◆ TASK DESCRIPTION ◆
Restrict the output to the lines below starting at the one that contains "<li><strong>Europe:</strong> Europe has" and ending at the one that contains "<li><strong>Asia-Pacific:</strong> The Asia-Pacific", and restate them word for word, both ends included.

◆ Data extracted from a collection ◆
********************

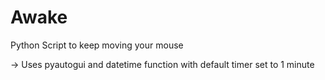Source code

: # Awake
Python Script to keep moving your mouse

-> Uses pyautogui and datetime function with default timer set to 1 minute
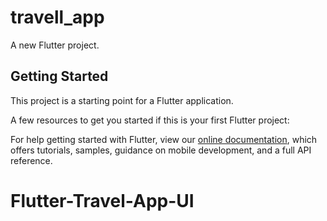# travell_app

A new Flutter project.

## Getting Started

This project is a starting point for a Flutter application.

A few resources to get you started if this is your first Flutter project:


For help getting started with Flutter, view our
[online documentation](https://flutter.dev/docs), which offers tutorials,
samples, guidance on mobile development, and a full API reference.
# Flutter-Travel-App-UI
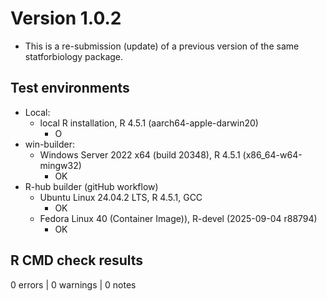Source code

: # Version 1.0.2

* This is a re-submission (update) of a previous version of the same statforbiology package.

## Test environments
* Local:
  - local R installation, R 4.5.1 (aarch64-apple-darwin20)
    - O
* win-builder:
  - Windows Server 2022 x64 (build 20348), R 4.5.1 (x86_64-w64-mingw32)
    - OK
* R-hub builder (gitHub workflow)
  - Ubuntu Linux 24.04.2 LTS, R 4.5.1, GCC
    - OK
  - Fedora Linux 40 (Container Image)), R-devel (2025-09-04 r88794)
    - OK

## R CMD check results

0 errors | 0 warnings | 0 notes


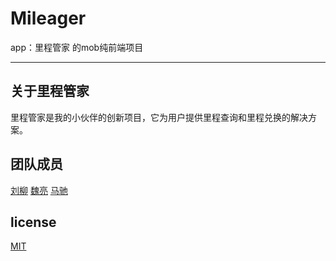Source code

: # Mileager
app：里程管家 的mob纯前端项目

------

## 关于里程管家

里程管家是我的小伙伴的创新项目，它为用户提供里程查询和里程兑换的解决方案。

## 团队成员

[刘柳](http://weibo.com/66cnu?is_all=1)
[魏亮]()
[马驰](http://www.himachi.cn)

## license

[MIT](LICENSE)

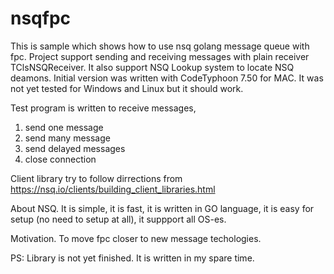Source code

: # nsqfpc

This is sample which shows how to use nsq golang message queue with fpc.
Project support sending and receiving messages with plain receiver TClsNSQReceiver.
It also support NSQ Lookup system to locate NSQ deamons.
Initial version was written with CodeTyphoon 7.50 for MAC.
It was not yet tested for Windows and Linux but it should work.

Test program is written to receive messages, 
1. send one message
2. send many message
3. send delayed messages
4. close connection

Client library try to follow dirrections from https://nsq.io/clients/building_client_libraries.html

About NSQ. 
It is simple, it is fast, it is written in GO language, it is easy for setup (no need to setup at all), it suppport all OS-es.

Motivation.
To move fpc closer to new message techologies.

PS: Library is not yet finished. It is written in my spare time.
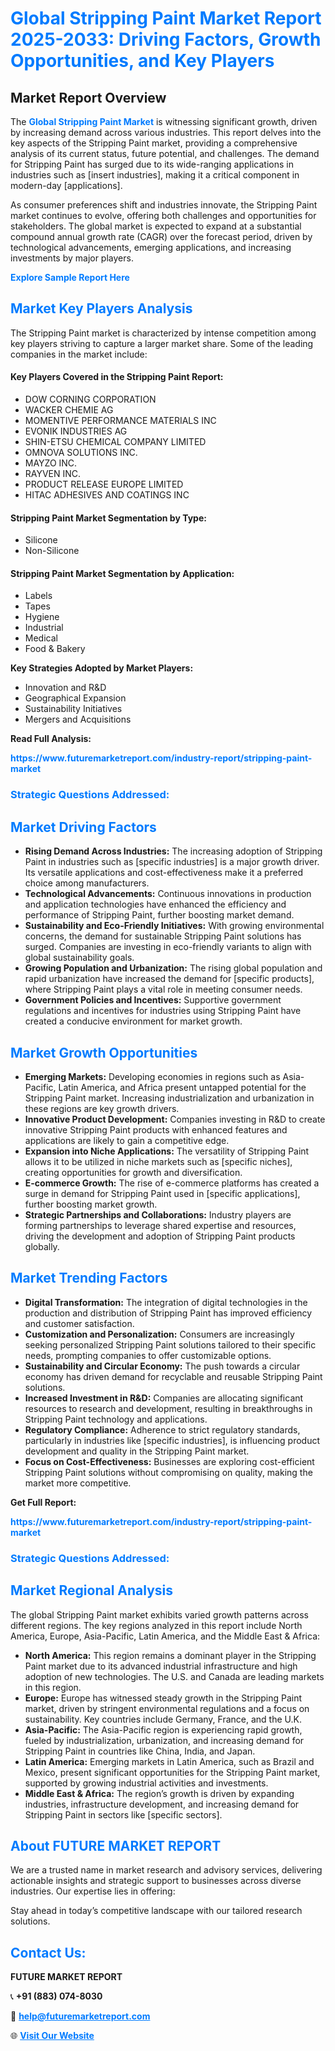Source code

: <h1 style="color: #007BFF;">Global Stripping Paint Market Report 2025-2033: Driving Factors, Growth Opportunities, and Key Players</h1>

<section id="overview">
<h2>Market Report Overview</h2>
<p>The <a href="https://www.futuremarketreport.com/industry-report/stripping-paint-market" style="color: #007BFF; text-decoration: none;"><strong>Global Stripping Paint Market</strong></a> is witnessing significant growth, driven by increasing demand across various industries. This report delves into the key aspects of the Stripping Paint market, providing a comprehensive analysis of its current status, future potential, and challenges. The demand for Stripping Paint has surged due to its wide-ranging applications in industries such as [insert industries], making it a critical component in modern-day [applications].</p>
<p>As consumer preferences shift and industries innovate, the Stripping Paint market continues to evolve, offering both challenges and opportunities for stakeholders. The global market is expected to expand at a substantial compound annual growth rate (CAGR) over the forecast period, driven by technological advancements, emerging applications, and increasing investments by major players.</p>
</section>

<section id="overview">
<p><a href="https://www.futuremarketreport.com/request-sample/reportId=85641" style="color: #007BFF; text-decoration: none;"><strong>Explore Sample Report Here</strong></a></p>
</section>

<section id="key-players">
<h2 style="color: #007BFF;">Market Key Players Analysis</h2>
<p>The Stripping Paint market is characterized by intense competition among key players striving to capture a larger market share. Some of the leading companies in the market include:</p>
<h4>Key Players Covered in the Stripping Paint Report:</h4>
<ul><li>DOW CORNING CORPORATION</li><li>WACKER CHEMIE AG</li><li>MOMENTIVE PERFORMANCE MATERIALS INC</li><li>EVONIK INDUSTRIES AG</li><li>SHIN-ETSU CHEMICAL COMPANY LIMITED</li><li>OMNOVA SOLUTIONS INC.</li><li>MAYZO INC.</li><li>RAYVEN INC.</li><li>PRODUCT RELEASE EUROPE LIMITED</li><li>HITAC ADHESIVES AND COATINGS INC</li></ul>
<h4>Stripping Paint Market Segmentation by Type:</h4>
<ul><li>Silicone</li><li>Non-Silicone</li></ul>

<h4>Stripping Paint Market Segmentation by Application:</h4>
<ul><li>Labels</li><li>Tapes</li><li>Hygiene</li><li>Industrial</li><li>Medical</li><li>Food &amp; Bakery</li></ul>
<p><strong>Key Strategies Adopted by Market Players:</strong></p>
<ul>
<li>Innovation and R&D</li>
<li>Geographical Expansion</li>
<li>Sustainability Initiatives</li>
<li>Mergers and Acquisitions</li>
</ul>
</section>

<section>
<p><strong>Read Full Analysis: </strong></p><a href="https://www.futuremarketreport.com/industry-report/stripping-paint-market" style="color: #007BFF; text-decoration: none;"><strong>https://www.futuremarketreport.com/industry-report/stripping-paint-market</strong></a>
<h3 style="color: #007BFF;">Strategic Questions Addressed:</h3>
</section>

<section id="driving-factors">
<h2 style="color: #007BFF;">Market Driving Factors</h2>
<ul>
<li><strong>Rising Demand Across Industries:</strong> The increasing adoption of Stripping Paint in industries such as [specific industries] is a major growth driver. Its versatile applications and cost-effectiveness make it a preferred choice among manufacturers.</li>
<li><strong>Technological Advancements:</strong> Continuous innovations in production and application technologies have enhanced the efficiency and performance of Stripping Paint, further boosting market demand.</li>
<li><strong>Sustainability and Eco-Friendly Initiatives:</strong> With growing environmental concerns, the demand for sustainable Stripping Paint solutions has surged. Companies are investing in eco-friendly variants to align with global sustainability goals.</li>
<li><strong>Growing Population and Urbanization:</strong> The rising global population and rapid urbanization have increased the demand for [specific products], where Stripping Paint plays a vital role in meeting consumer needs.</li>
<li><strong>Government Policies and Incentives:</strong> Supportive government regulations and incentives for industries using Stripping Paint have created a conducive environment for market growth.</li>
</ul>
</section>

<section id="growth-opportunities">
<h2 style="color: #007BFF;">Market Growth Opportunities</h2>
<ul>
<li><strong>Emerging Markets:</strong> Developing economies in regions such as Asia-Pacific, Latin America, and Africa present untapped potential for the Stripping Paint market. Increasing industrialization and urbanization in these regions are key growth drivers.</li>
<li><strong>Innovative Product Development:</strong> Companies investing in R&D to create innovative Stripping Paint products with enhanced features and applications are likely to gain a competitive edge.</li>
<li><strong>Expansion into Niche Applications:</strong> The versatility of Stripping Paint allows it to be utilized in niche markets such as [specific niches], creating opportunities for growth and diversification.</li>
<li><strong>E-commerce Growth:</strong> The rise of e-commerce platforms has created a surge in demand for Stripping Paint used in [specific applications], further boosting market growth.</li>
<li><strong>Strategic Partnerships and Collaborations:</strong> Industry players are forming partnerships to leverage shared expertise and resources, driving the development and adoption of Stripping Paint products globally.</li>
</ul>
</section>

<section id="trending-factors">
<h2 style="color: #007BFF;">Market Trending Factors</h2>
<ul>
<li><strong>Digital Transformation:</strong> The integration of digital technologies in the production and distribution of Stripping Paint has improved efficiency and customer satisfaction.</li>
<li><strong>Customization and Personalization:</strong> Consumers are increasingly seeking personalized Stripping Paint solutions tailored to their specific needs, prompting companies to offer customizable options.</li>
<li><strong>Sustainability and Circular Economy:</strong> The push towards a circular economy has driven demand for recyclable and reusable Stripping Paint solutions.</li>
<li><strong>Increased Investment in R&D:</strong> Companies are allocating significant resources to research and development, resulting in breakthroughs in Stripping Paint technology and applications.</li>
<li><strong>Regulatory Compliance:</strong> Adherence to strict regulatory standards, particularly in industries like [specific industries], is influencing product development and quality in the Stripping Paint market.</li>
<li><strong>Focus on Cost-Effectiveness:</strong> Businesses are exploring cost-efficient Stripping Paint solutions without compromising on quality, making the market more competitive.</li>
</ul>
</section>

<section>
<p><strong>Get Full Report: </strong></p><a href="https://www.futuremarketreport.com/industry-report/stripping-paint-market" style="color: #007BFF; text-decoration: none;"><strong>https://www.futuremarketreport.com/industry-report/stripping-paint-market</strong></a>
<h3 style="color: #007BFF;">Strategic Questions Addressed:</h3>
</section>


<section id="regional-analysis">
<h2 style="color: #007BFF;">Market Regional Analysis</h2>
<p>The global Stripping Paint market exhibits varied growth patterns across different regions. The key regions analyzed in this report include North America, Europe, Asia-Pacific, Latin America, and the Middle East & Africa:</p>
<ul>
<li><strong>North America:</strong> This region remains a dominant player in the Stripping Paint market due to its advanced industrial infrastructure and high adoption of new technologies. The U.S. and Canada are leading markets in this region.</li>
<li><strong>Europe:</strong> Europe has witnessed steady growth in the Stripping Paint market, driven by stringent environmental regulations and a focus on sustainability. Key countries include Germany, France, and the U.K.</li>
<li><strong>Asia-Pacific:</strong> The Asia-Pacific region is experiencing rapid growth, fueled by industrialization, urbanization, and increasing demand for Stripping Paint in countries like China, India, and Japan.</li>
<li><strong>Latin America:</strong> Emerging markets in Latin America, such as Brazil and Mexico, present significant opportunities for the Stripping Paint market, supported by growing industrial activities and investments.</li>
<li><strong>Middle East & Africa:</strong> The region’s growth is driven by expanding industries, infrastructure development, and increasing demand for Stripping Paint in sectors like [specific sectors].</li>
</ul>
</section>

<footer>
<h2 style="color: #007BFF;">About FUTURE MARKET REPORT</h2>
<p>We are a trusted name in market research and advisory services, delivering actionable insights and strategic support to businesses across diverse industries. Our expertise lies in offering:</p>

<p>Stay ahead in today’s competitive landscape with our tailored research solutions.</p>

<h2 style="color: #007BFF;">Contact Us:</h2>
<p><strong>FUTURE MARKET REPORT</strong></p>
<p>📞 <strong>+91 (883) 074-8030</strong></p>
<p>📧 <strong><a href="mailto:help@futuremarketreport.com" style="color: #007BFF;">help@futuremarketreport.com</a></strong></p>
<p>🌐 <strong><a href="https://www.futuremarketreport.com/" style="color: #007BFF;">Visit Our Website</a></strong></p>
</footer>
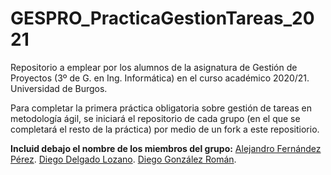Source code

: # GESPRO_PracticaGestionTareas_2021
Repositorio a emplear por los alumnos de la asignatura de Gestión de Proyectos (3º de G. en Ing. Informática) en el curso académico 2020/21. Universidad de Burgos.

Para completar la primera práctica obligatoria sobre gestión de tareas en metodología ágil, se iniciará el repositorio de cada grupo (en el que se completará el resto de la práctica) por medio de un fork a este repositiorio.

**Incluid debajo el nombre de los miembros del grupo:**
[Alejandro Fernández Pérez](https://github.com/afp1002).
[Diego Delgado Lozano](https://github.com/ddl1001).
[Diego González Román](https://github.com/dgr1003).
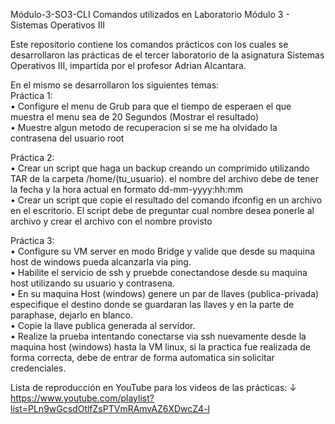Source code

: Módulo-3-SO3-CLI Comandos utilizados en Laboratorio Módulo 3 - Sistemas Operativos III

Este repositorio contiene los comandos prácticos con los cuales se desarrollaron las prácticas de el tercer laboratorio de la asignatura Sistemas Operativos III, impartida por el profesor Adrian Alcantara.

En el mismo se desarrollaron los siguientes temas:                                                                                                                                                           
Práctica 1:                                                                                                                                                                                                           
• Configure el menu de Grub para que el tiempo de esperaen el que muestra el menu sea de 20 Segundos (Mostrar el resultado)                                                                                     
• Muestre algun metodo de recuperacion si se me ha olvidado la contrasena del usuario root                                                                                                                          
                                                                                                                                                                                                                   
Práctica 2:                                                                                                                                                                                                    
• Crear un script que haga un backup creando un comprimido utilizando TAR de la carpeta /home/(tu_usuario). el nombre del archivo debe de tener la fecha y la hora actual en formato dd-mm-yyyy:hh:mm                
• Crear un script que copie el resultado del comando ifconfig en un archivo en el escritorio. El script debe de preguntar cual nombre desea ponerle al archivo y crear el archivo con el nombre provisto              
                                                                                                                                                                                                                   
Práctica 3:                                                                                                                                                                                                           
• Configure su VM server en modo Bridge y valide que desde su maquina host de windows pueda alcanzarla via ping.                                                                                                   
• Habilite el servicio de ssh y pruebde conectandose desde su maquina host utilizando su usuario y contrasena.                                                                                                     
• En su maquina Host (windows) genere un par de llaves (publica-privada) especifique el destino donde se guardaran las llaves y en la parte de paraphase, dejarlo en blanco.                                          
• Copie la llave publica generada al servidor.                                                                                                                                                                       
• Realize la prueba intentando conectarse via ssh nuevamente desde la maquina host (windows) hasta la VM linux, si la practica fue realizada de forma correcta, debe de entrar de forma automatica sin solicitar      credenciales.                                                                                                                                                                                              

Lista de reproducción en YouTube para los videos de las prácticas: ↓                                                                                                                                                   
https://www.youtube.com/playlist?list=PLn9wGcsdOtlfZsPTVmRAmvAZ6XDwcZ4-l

********************

◆ WRITTEN RESPONSE ◆
<li><strong>Europe:</strong> Europe has witnessed steady growth in the Stripping Paint market, driven by stringent environmental regulations and a focus on sustainability. Key countries include Germany, France, and the U.K.</li>
<li><strong>Asia-Pacific:</strong> The Asia-Pacific region is experiencing rapid growth, fueled by industrialization, urbanization, and increasing demand for Stripping Paint in countries like China, India, and Japan.</li>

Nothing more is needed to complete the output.